Figure 3: Maintaining Subdomains

Finally, is should be mentioned that a domain can have subdomains as well as hosts. Each host on a network has a Domain Name that contains information about the host, just as the IP-address or how the Routing of mail works, etc. A host also can have one or more Domain name aliases that are simply an indicator of a domain name of the canonical domain name. An example: if your wife is named Maria Elizabeth, some times you will call here Maria and other times Elizabeth. Even though you use different names, it refers to the same person.

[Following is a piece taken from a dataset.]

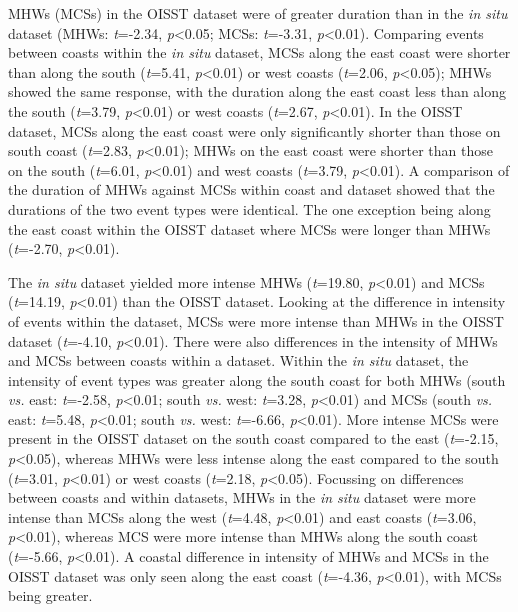 \documentclass[a4paper,10pt,review]{elsarticle}
\begin{document}
MHWs (MCSs) in the OISST dataset were of greater duration than in the \emph{in situ} dataset (MHWs: \emph{t}=-2.34, \emph{p}<0.05; MCSs: \emph{t}=-3.31, \emph{p}<0.01). Comparing events between coasts within the \emph{in situ} dataset, MCSs along the east coast were shorter than along the south (\emph{t}=5.41, \emph{p}<0.01) or west coasts (\emph{t}=2.06, \emph{p}<0.05); MHWs showed the same response, with the duration along the east coast less than along the south (\emph{t}=3.79, \emph{p}<0.01) or west coasts (\emph{t}=2.67, \emph{p}<0.01). In the OISST dataset, MCSs along the east coast were only significantly shorter than those on south coast (\emph{t}=2.83, \emph{p}<0.01); MHWs on the east coast were shorter than those on the south (\emph{t}=6.01, \emph{p}<0.01) and west coasts (\emph{t}=3.79, \emph{p}<0.01). A comparison of the duration of MHWs against MCSs within coast and dataset showed that the durations of the two event types were identical. The one exception being along the east coast within the OISST dataset where MCSs were longer than MHWs (\emph{t}=-2.70, \emph{p}<0.01).

The \emph{in situ} dataset yielded more intense MHWs (\emph{t}=19.80, \emph{p}<0.01) and MCSs (\emph{t}=14.19, \emph{p}<0.01) than the OISST dataset. Looking at the difference in intensity of events within the dataset, MCSs were more intense than MHWs in the OISST dataset (\emph{t}=-4.10, \emph{p}<0.01). There were also differences in the intensity of MHWs and MCSs between coasts within a dataset. Within the \emph{in situ} dataset, the intensity of event types was greater along the south coast for both MHWs (south \emph{vs.} east: \emph{t}=-2.58, \emph{p}<0.01; south \emph{vs.} west: \emph{t}=3.28, \emph{p}<0.01) and MCSs (south \emph{vs.} east: \emph{t}=5.48, \emph{p}<0.01; south \emph{vs.} west: \emph{t}=-6.66, \emph{p}<0.01). More intense MCSs were present in the OISST dataset on the south coast compared to the east (\emph{t}=-2.15, \emph{p}<0.05), whereas MHWs were less intense along the east compared to the south (\emph{t}=3.01, \emph{p}<0.01) or west coasts (\emph{t}=2.18, \emph{p}<0.05). Focussing on differences between coasts and within datasets, MHWs in the \emph{in situ} dataset were more intense than MCSs along the west (\emph{t}=4.48, \emph{p}<0.01) and east coasts (\emph{t}=3.06, \emph{p}<0.01), whereas MCS were more intense than MHWs along the south coast (\emph{t}=-5.66, \emph{p}<0.01). A coastal difference in intensity of MHWs and MCSs in the OISST dataset was only seen along the east coast (\emph{t}=-4.36, \emph{p}<0.01), with MCSs being greater.
\end{document}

The domain organizations are free to chose the names in their domain. It does not matter which name is used, it is certain that it won't cause a conflict with another name, because it has a unique Domain name attached to the end. In this manner, two hosts named einstein can exist in the university, for example, packets from einstein.physics.ac.edu will always find their way to einstein.mathematics.ac.edu, because they address each other from different parent domains.

 

(4.2) Why is DNS necessary?

To resolve domain names and IP-addresses and to be able to locate host on remote networks. As was mentioned earlier, it is easier to remember names than numbers. Especially when you talk about a quantity of addresses as immense as the Internet.

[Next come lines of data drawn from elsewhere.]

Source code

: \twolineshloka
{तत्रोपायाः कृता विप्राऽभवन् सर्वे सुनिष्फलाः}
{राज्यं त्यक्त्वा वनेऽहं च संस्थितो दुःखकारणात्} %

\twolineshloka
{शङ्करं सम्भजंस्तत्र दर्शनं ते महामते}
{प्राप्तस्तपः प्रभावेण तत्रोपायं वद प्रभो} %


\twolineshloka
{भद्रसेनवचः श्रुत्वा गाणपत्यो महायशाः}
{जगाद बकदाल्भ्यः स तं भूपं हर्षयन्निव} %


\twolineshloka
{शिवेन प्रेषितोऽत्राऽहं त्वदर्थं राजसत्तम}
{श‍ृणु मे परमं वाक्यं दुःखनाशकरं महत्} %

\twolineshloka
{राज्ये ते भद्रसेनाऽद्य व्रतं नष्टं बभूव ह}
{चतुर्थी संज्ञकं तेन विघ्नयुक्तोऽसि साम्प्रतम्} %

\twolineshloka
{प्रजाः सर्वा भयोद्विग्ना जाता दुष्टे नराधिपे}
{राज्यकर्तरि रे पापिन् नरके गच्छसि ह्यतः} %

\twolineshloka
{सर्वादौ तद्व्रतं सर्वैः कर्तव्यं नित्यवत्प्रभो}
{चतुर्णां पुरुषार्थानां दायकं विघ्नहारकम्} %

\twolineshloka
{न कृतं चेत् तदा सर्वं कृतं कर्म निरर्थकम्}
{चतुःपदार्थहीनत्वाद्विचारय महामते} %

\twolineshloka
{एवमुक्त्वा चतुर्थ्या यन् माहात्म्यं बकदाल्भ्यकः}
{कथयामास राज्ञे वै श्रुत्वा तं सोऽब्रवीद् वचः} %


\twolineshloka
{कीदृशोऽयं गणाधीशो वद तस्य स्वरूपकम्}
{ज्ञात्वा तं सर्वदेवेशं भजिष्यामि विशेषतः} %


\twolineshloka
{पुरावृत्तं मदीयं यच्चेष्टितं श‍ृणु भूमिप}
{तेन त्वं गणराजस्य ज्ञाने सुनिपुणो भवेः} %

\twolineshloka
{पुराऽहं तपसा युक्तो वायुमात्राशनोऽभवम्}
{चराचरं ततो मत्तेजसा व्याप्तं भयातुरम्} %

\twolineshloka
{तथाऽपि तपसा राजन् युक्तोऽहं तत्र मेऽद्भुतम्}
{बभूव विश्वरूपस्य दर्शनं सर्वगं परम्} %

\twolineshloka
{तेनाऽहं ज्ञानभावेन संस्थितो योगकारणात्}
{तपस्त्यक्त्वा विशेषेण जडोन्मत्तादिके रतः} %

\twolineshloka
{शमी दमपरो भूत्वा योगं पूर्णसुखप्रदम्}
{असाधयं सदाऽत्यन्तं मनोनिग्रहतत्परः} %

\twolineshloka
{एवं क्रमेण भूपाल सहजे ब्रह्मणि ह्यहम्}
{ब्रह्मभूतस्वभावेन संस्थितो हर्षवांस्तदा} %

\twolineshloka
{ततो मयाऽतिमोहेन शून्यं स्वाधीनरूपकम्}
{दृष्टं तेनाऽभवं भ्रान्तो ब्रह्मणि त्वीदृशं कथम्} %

Computers, on the other hand, work perfectly with numbers like IP-addresses. What happens when you enter the Internet putting an address like, for example, http://www.altavista.com, is that your navigator sends a request to your provider's Domain Server and this tries to resolve the domain name with the corresponding IP-address. In the case that your provider isn't authorized for this zone, is transmits the request to the authorized domain until it arrives at the indicated domain. (We detail a search with the address "einstein.mathematics.ac.edu" in Figure 4).


Figure 4: Resolving einstein.mathematics.ac.edu on the Internet

This means that each domain server has the complete information of the zone that it is authorized and also has basic information about other zones. When a request is sent to a zone that is outside of the authorized zone, your server at least knows where to look. This can mean that the address request has to go through various domain servers until you contact the the requested destination.

Even if you knew the destination IP-address, it is essential to consult other domain servers if your computer is not found in the same zone. In this manner it is easy to imagine why the Domain Name System couldn't exist on one centralized database only. First it would take too much time to find a server among millions of others and second there would be a fairly long line in the case of thousands of simultaneous requests from all over the world. Additionally it wouldn't make sense to go to a distant server to communicate with a host in the same zone.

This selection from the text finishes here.